Caricature, la chronique caricaturale

Par Juju-Gribouille @JujuGribouille

Titre : Caricature
Auteurs : Daniel Clowes (scénario et dessins)
Éditeur : Delcourt
Collection : La bibliothèque de Daniel Clowes
Année : 2024
Pages : 104

Résumé d'une histoire d'histoires :

Mal Rosen se rend à un festival pour vendre ses caricatures. Dessinateur, il vit tant bien que mal de son art. Et il raconte ces quatre jours de ce festival qui vont être marqués par une rencontre inattendue. Rodger Young revient sur sa jeunesse et sa colocation avec deux numéros, David et Nat.
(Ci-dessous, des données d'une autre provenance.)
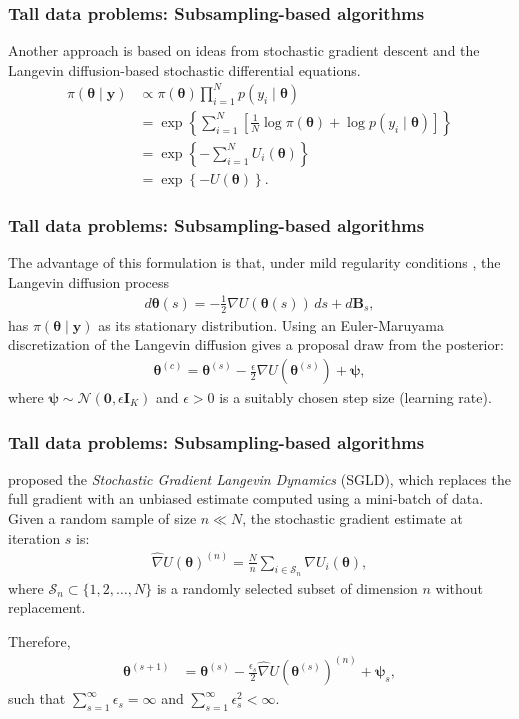 \documentclass[12pt, compress]{beamer}
\begin{document}
\begin{frame}
	\frametitle{Tall data problems: Subsampling-based algorithms}
    Another approach is based on ideas from stochastic gradient descent \cite{robbins1951stochastic} and the Langevin diffusion-based stochastic differential equations.
\begin{align*}
	\pi(\boldsymbol{\theta} \mid \mathbf{y}) &\propto \pi(\boldsymbol{\theta}) \prod_{i=1}^{N} p(y_i \mid \boldsymbol{\theta}) \\
	&= \exp\left\{ \sum_{i=1}^N \left[ \frac{1}{N} \log \pi(\boldsymbol{\theta}) + \log p(y_i \mid \boldsymbol{\theta}) \right] \right\} \\
	&= \exp\left\{ -\sum_{i=1}^N U_i(\boldsymbol{\theta}) \right\} \\
	&= \exp\left\{ -U(\boldsymbol{\theta}) \right\}.
\end{align*} 
\end{frame}

\begin{frame}
	\frametitle{Tall data problems: Subsampling-based algorithms}
The advantage of this formulation is that, under mild regularity conditions \cite{roberts1996exponential}, the Langevin diffusion process
\begin{align*}
	d\boldsymbol{\theta}(s) = -\frac{1}{2} \nabla U(\boldsymbol{\theta}(s))\,ds + d\mathbf{B}_s,
\end{align*}
has \( \pi(\boldsymbol{\theta} \mid \mathbf{y}) \) as its stationary distribution. 
Using an Euler-Maruyama discretization of the Langevin diffusion gives a proposal draw from the posterior:
\begin{align*}
	\boldsymbol{\theta}^{(c)} = \boldsymbol{\theta}^{(s)} - \frac{\epsilon}{2} \nabla U(\boldsymbol{\theta}^{(s)}) + \boldsymbol{\psi},
\end{align*}
where \( \boldsymbol{\psi} \sim \mathcal{N}(\mathbf{0}, \epsilon \mathbf{I}_K) \) and \( \epsilon > 0 \) is a suitably chosen step size (learning rate).
\end{frame}

\begin{frame}
	\frametitle{Tall data problems: Subsampling-based algorithms}
\cite{welling2011bayesian} proposed the \textit{Stochastic Gradient Langevin Dynamics} (SGLD), which replaces the full gradient with an unbiased estimate computed using a mini-batch of data. Given a random sample of size \( n \ll N \), the stochastic gradient estimate at iteration \( s \) is:
\begin{align} \label{eq:grad}
	\hat{\nabla} U(\boldsymbol{\theta})^{(n)} = \frac{N}{n} \sum_{i \in \mathcal{S}_n} \nabla U_i(\boldsymbol{\theta}),
\end{align}
where \( \mathcal{S}_n \subset \{1, 2, \dots, N\} \) is a randomly selected subset of dimension $n$ without replacement.

Therefore, 
\begin{align*}
	\boldsymbol{\theta}^{(s+1)}&= \boldsymbol{\theta}^{(s)} -\frac{\epsilon_s}{2}\hat{\nabla} U(\boldsymbol{\theta}^{(s)})^{(n)}+\boldsymbol{\psi}_s,
\end{align*}
such that $\sum_{s=1}^{\infty}\epsilon_s=\infty$ and $\sum_{s=1}^{\infty}\epsilon_s^2<\infty$.
\end{frame}
\end{document}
L'époque où il cherchait à coucher avec une fille. Yerkes est chez le coiffeur, qu'il entend sans l'écouter. En sortant, il est attiré vers le bureau de son père. Les souvenirs remontent ainsi que des sortes de rats et de bestioles envahissantes... Et ainsi suivent six autres histoires.
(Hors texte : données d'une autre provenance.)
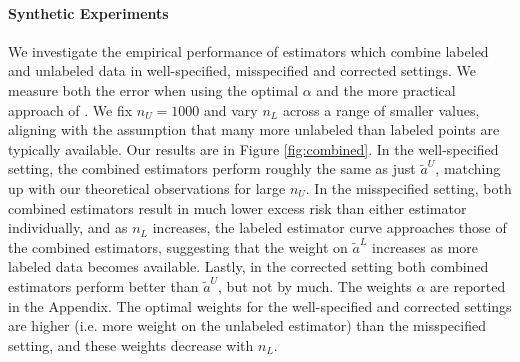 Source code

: 

\vspace{-0.5em}
\paragraph{Synthetic Experiments} We investigate the empirical performance of estimators which combine labeled and unlabeled data in well-specified, misspecified and corrected settings. We measure both the error when using the optimal $\alpha$ and the more practical approach of \cite{GreenStrawderman2001}. We fix $n_U=1000$ and vary $n_L$ across a range of smaller values, aligning with the assumption that many more unlabeled than labeled points are typically available. Our results are in Figure \ref{fig:combined}. In the well-specified setting, the combined estimators perform roughly the same as just $\widetilde{a}^U$, matching up with our theoretical observations for large $n_U$. In the misspecified setting, both combined estimators result in much lower excess risk than either estimator individually, and as $n_L$ increases, the labeled estimator curve approaches those of the combined estimators, suggesting that the weight on $\widetilde{a}^L$ increases as more labeled data becomes available. Lastly, in the corrected setting both combined estimators perform better than $\widetilde{a}^U$, but not by much.
The weights $\alpha$ are reported in the Appendix. The optimal weights for the well-specified and corrected settings are higher (i.e. more weight on the unlabeled estimator) than the misspecified setting, and these weights decrease with $n_L$.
Le scénario de neuf histoires de solitude :

Ces neuf histoires individuelles prennent un sens différent une fois regroupées. Neuf moments de vie avec leur aspect quotidien, parfois bizarre, parfois cauchemardesque, parfois juste banal, comme sait si bien les décrire Daniel Clowes. Mais ces neuf récits sont autant de formes de solitude. C'est ce qui me frappe le plus à la fin de la BD. Neuf personnages perdus dans la ville, dans leur pays, dans le monde, qui cherchent on ne sait pas vraiment quoi. Mais peut-être juste à vivre quelque chose de différent de leur morne quotidien. Sauf que quand cela arrive, ils sont souvent perdus et ne savent pas quoi faire, et, au final, ne font pas ce qui leur permettrait de changer pendant un court instant leur vie. Tous ces personnages parle à la première personne et racontent leur vie, leur passé ou bien leur présent. Tous sauf un ! Le récit " Gynécologie " est écrit du point de vue extérieur, omniscient, mais le narrateur lui-même n'est pas distant de l'histoire. Il est plus subjectif qu'il n'en a l'air. Les fins nous laissent sur des constats d'échec, de mort, de rêve, ou de simple retour au quotidien.
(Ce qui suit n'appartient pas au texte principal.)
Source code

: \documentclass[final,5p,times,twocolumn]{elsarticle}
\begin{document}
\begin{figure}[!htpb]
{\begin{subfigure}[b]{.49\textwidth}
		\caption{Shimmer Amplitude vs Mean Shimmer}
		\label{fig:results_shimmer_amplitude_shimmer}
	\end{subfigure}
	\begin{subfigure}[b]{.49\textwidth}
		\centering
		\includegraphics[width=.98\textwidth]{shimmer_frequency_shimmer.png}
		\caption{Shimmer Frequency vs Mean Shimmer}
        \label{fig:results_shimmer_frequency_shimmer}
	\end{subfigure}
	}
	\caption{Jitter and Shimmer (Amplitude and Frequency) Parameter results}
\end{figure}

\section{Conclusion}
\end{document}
Beaucoup de textes dans ces aventures, principalement dans les encadrés plus que dans les dialogues, souvent très simples. Là encore, on retrouve des phrases du quotidien. Mais le narrateur, souvent le protagoniste de l'histoire, parle beaucoup, énormément, et souvent, pour tourner en rond, pour revenir sur des événements, croiser des informations, constater - ou pas - le vide de sa vie. L'histoire n'est pas forcément le moment de la révélation d'un abîme sans fond, comme pour " Caricature ", parfois c'est un simple constat de vie normale refusée comme dans " Eye-Liner vert " ou acceptée comme dans " Immortel, invisible ". Mais souvent, on finit la lecture avec un certain malaise, dont on sent ou non la cause, selon les récits. Daniel Clowes sait rendre l'absurdité de la vie, que ce soit dans un monde tristement réel ou dans une ambiance surnaturelle.

Le dessin typique, couleurs et noir et blanc :

Les histoires réunies ici sont en noir et blanc, à trois exceptions près. Daniel Clowes dessine, à sa manière, ses personnages aux regard perdus. Même s'ils ressentent des émotions, ils semblent distants et parfois même absents.
Les couleurs reposent sur des aplats claquants, des jaunes vifs, des rouges denses. Le Noir et blanc mêlent des aplats de noir hachurés aux contours et des blancs amples, avec parfois des trames.
La mise en scène nous offre des plans classiques, renforçant le côté morne quotidien. Rien d'exceptionnel, et même quand le contenu devient étrange, les cases n'éclatent pas. Composition et mise en scène nous retiennent dans ces vies sans surprises que leur protagonistes aimeraient bien fuir, sans y parvenir, parce qu'au fond, ils ne le veulent pas, ou ne le peuvent pas, ou pensent qu'ils y arrivent alors qu'en fait, non... Les directions sont multiples mais la conclusion est la même, ils sont désespérément seuls.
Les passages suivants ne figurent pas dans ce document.